▶ AIM OF THE EXERCISE
An exact reproduction of the records is required, with all pictures omitted.
:::::
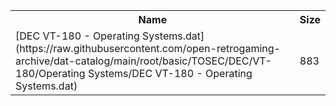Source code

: <table>
<tr><th>Name</th><th>Size</th></tr>
<tr><td>
[DEC VT-180 - Operating Systems.dat](https://raw.githubusercontent.com/open-retrogaming-archive/dat-catalog/main/root/basic/TOSEC/DEC/VT-180/Operating Systems/DEC VT-180 - Operating Systems.dat)
</td><td>883</td></tr>
</table>
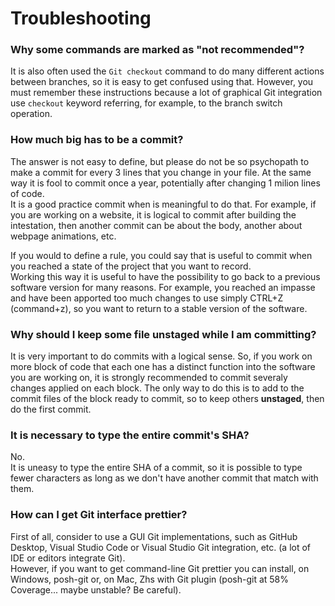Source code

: # Troubleshooting

### Why some commands are marked as "not recommended"?

It is also often used the `Git checkout` command to do many different actions between branches, so it is easy to get confused using that. However, you must remember these instructions because a lot of graphical Git integration use `checkout` keyword referring, for example, to the branch switch operation.

### How much big has to be a commit?

The answer is not easy to define, but please do not be so psychopath to make a commit for every 3 lines that you change in your file. At the same way it is fool to commit once a year, potentially after changing 1 milion lines of code.
\
It is a good practice commit when is meaningful to do that. For example, if you are working on a website, it is logical to commit after building the intestation, then another commit can be about the body, another about webpage animations, etc.

If you would to define a rule, you could say that is useful to commit when you reached a state of the project that you want to record.
\
Working this way it is useful to have the possibility to go back to a previous software version for many reasons. For example, you reached an impasse and have been apported too much changes to use simply CTRL+Z (command+z), so you want to return to a stable version of the software.

### Why should I keep some file unstaged while I am committing?

It is very important to do commits with a logical sense. So, if you work on more block of code that each one has a distinct function into the software you are working on, it is strongly recommended to commit severaly changes applied on each block. The only way to do this is to add to the commit files of the block ready to commit, so to keep others **unstaged**, then do the first commit.

### It is necessary to type the entire commit's SHA?

No.
\
It is uneasy to type the entire SHA of a commit, so it is possible to type fewer characters as long as we don't have another commit that match with them.

### How can I get Git interface prettier?

First of all, consider to use a GUI Git implementations, such as GitHub Desktop, Visual Studio Code or Visual Studio Git integration, etc. (a lot of IDE or editors integrate Git).
\
However, if you want to get command-line Git prettier you can install, on Windows, posh-git or, on Mac, Zhs with Git plugin (posh-git at 58% Coverage... maybe unstable? Be careful).
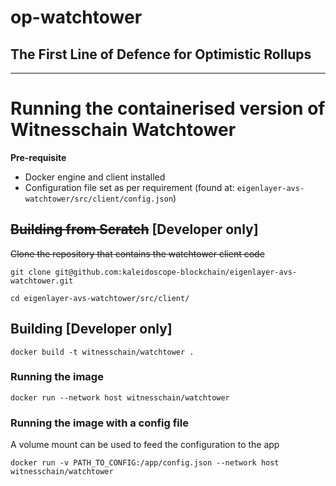 # op-watchtower

## The First Line of Defence for Optimistic Rollups

----------

# Running the containerised version of Witnesschain Watchtower

**Pre-requisite**
- Docker engine and client installed
- Configuration file set as per requirement (found at: `eigenlayer-avs-watchtower/src/client/config.json`)
  
## ~~Building from Scratch~~ [Developer only]
~~Clone the repository that contains the watchtower client code~~

`git clone git@github.com:kaleidoscope-blockchain/eigenlayer-avs-watchtower.git`

`cd eigenlayer-avs-watchtower/src/client/`

## Building [Developer only]

`docker build -t witnesschain/watchtower .`

### Running the image
`docker run --network host witnesschain/watchtower`

### Running the image with a config file
A volume mount can be used to feed the configuration to the app

`docker run -v PATH_TO_CONFIG:/app/config.json --network host witnesschain/watchtower`
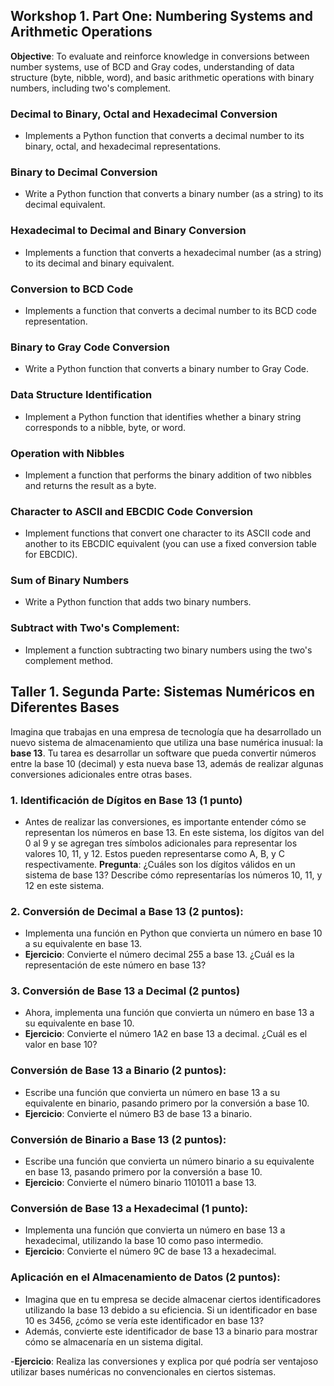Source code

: ## Workshop 1. Part One: Numbering Systems and Arithmetic Operations

**Objective**: To evaluate and reinforce knowledge in conversions between number systems, use of BCD and Gray codes, understanding of data structure (byte, nibble, word), and basic arithmetic operations with binary numbers, including two's complement.

### Decimal to Binary, Octal and Hexadecimal Conversion
- Implements a Python function that converts a decimal number to its binary, octal, and hexadecimal representations.

### Binary to Decimal Conversion
- Write a Python function that converts a binary number (as a string) to its decimal equivalent.

### Hexadecimal to Decimal and Binary Conversion
- Implements a function that converts a hexadecimal number (as a string) to its decimal and binary equivalent.

### Conversion to BCD Code
- Implements a function that converts a decimal number to its BCD code representation.

### Binary to Gray Code Conversion
- Write a Python function that converts a binary number to Gray Code.

### Data Structure Identification
- Implement a Python function that identifies whether a binary string corresponds to a nibble, byte, or word.

### Operation with Nibbles
- Implement a function that performs the binary addition of two nibbles and returns the result as a byte.

### Character to ASCII and EBCDIC Code Conversion
- Implement functions that convert one character to its ASCII code and another to its EBCDIC equivalent (you can use a fixed conversion table for EBCDIC).

### Sum of Binary Numbers
- Write a Python function that adds two binary numbers.

### Subtract with Two's Complement:

- Implement a function subtracting two binary numbers using the two's complement method.



## Taller 1. Segunda Parte: Sistemas Numéricos en Diferentes Bases

Imagina que trabajas en una empresa de tecnología que ha desarrollado un nuevo sistema de almacenamiento que utiliza una base numérica inusual: la **base 13**. Tu tarea es desarrollar un software que pueda convertir números entre la base 10 (decimal) y esta nueva base 13, además de realizar algunas conversiones adicionales entre otras bases.

### 1. Identificación de Dígitos en Base 13 (1 punto)
- Antes de realizar las conversiones, es importante entender cómo se representan los números en base 13. En este sistema, los dígitos van del 0 al 9 y se agregan tres símbolos adicionales para representar los valores 10, 11, y 12. Estos pueden representarse como A, B, y C respectivamente.
**Pregunta**: ¿Cuáles son los dígitos válidos en un sistema de base 13? Describe cómo representarías los números 10, 11, y 12 en este sistema.

### 2. Conversión de Decimal a Base 13 (2 puntos):

- Implementa una función en Python que convierta un número en base 10 a su equivalente en base 13.
- **Ejercicio**: Convierte el número decimal 255 a base 13. ¿Cuál es la representación de este número en base 13?

### 3. Conversión de Base 13 a Decimal (2 puntos)
- Ahora, implementa una función que convierta un número en base 13 a su equivalente en base 10.
- **Ejercicio**: Convierte el número 1A2 en base 13 a decimal. ¿Cuál es el valor en base 10?

### Conversión de Base 13 a Binario (2 puntos):

- Escribe una función que convierta un número en base 13 a su equivalente en binario, pasando primero por la conversión a base 10.
- **Ejercicio**: Convierte el número B3 de base 13 a binario.


### Conversión de Binario a Base 13 (2 puntos):
- Escribe una función que convierta un número binario a su equivalente en base 13, pasando primero por la conversión a base 10.
- **Ejercicio**: Convierte el número binario 1101011 a base 13.

### Conversión de Base 13 a Hexadecimal (1 punto):

- Implementa una función que convierta un número en base 13 a hexadecimal, utilizando la base 10 como paso intermedio.
- **Ejercicio**: Convierte el número 9C de base 13 a hexadecimal.

### Aplicación en el Almacenamiento de Datos (2 puntos):

- Imagina que en tu empresa se decide almacenar ciertos identificadores utilizando la base 13 debido a su eficiencia. Si un identificador en base 10 es 3456, ¿cómo se vería este identificador en base 13? 
- Además, convierte este identificador de base 13 a binario para mostrar cómo se almacenaría en un sistema digital.

-**Ejercicio**: Realiza las conversiones y explica por qué podría ser ventajoso utilizar bases numéricas no convencionales en ciertos sistemas.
:::::
▶ TASK ANSWER
Source code

: <table>
<tr><th>Name</th><th>Size</th></tr>
<tr><td>
[DEC VT-180 - Operating Systems.dat](https://raw.githubusercontent.com/open-retrogaming-archive/dat-catalog/main/root/basic/TOSEC/DEC/VT-180/Operating Systems/DEC VT-180 - Operating Systems.dat)
</td><td>883</td></tr>
</table>
Source code

: # Troubleshooting

### Why some commands are marked as "not recommended"?

It is also often used the `Git checkout` command to do many different actions between branches, so it is easy to get confused using that. However, you must remember these instructions because a lot of graphical Git integration use `checkout` keyword referring, for example, to the branch switch operation.

### How much big has to be a commit?

The answer is not easy to define, but please do not be so psychopath to make a commit for every 3 lines that you change in your file. At the same way it is fool to commit once a year, potentially after changing 1 milion lines of code.
\
It is a good practice commit when is meaningful to do that. For example, if you are working on a website, it is logical to commit after building the intestation, then another commit can be about the body, another about webpage animations, etc.

If you would to define a rule, you could say that is useful to commit when you reached a state of the project that you want to record.
\
Working this way it is useful to have the possibility to go back to a previous software version for many reasons. For example, you reached an impasse and have been apported too much changes to use simply CTRL+Z (command+z), so you want to return to a stable version of the software.

### Why should I keep some file unstaged while I am committing?

It is very important to do commits with a logical sense. So, if you work on more block of code that each one has a distinct function into the software you are working on, it is strongly recommended to commit severaly changes applied on each block. The only way to do this is to add to the commit files of the block ready to commit, so to keep others **unstaged**, then do the first commit.

### It is necessary to type the entire commit's SHA?

No.
\
It is uneasy to type the entire SHA of a commit, so it is possible to type fewer characters as long as we don't have another commit that match with them.

### How can I get Git interface prettier?

First of all, consider to use a GUI Git implementations, such as GitHub Desktop, Visual Studio Code or Visual Studio Git integration, etc. (a lot of IDE or editors integrate Git).
\
However, if you want to get command-line Git prettier you can install, on Windows, posh-git or, on Mac, Zhs with Git plugin (posh-git at 58% Coverage... maybe unstable? Be careful).
 # op-watchtower

## The First Line of Defence for Optimistic Rollups

----------

# Running the containerised version of Witnesschain Watchtower

**Pre-requisite**
- Docker engine and client installed
- Configuration file set as per requirement (found at: `eigenlayer-avs-watchtower/src/client/config.json`)
  
## ~~Building from Scratch~~ [Developer only]
~~Clone the repository that contains the watchtower client code~~

`git clone git@github.com:kaleidoscope-blockchain/eigenlayer-avs-watchtower.git`

`cd eigenlayer-avs-watchtower/src/client/`

## Building [Developer only]

`docker build -t witnesschain/watchtower .`

### Running the image
`docker run --network host witnesschain/watchtower`

### Running the image with a config file
A volume mount can be used to feed the configuration to the app

`docker run -v PATH_TO_CONFIG:/app/config.json --network host witnesschain/watchtower`
Source code

: ## Workshop 1. Part One: Numbering Systems and Arithmetic Operations

**Objective**: To evaluate and reinforce knowledge in conversions between number systems, use of BCD and Gray codes, understanding of data structure (byte, nibble, word), and basic arithmetic operations with binary numbers, including two's complement.

### Decimal to Binary, Octal and Hexadecimal Conversion
- Implements a Python function that converts a decimal number to its binary, octal, and hexadecimal representations.

### Binary to Decimal Conversion
- Write a Python function that converts a binary number (as a string) to its decimal equivalent.

### Hexadecimal to Decimal and Binary Conversion
- Implements a function that converts a hexadecimal number (as a string) to its decimal and binary equivalent.

### Conversion to BCD Code
- Implements a function that converts a decimal number to its BCD code representation.

### Binary to Gray Code Conversion
- Write a Python function that converts a binary number to Gray Code.

### Data Structure Identification
- Implement a Python function that identifies whether a binary string corresponds to a nibble, byte, or word.

### Operation with Nibbles
- Implement a function that performs the binary addition of two nibbles and returns the result as a byte.

### Character to ASCII and EBCDIC Code Conversion
- Implement functions that convert one character to its ASCII code and another to its EBCDIC equivalent (you can use a fixed conversion table for EBCDIC).

### Sum of Binary Numbers
- Write a Python function that adds two binary numbers.

### Subtract with Two's Complement:

- Implement a function subtracting two binary numbers using the two's complement method.



## Taller 1. Segunda Parte: Sistemas Numéricos en Diferentes Bases

Imagina que trabajas en una empresa de tecnología que ha desarrollado un nuevo sistema de almacenamiento que utiliza una base numérica inusual: la **base 13**. Tu tarea es desarrollar un software que pueda convertir números entre la base 10 (decimal) y esta nueva base 13, además de realizar algunas conversiones adicionales entre otras bases.

### 1. Identificación de Dígitos en Base 13 (1 punto)
- Antes de realizar las conversiones, es importante entender cómo se representan los números en base 13. En este sistema, los dígitos van del 0 al 9 y se agregan tres símbolos adicionales para representar los valores 10, 11, y 12. Estos pueden representarse como A, B, y C respectivamente.
**Pregunta**: ¿Cuáles son los dígitos válidos en un sistema de base 13? Describe cómo representarías los números 10, 11, y 12 en este sistema.

### 2. Conversión de Decimal a Base 13 (2 puntos):

- Implementa una función en Python que convierta un número en base 10 a su equivalente en base 13.
- **Ejercicio**: Convierte el número decimal 255 a base 13. ¿Cuál es la representación de este número en base 13?

### 3. Conversión de Base 13 a Decimal (2 puntos)
- Ahora, implementa una función que convierta un número en base 13 a su equivalente en base 10.
- **Ejercicio**: Convierte el número 1A2 en base 13 a decimal. ¿Cuál es el valor en base 10?

### Conversión de Base 13 a Binario (2 puntos):

- Escribe una función que convierta un número en base 13 a su equivalente en binario, pasando primero por la conversión a base 10.
- **Ejercicio**: Convierte el número B3 de base 13 a binario.


### Conversión de Binario a Base 13 (2 puntos):
- Escribe una función que convierta un número binario a su equivalente en base 13, pasando primero por la conversión a base 10.
- **Ejercicio**: Convierte el número binario 1101011 a base 13.

### Conversión de Base 13 a Hexadecimal (1 punto):

- Implementa una función que convierta un número en base 13 a hexadecimal, utilizando la base 10 como paso intermedio.
- **Ejercicio**: Convierte el número 9C de base 13 a hexadecimal.

### Aplicación en el Almacenamiento de Datos (2 puntos):

- Imagina que en tu empresa se decide almacenar ciertos identificadores utilizando la base 13 debido a su eficiencia. Si un identificador en base 10 es 3456, ¿cómo se vería este identificador en base 13? 
- Además, convierte este identificador de base 13 a binario para mostrar cómo se almacenaría en un sistema digital.

-**Ejercicio**: Realiza las conversiones y explica por qué podría ser ventajoso utilizar bases numéricas no convencionales en ciertos sistemas.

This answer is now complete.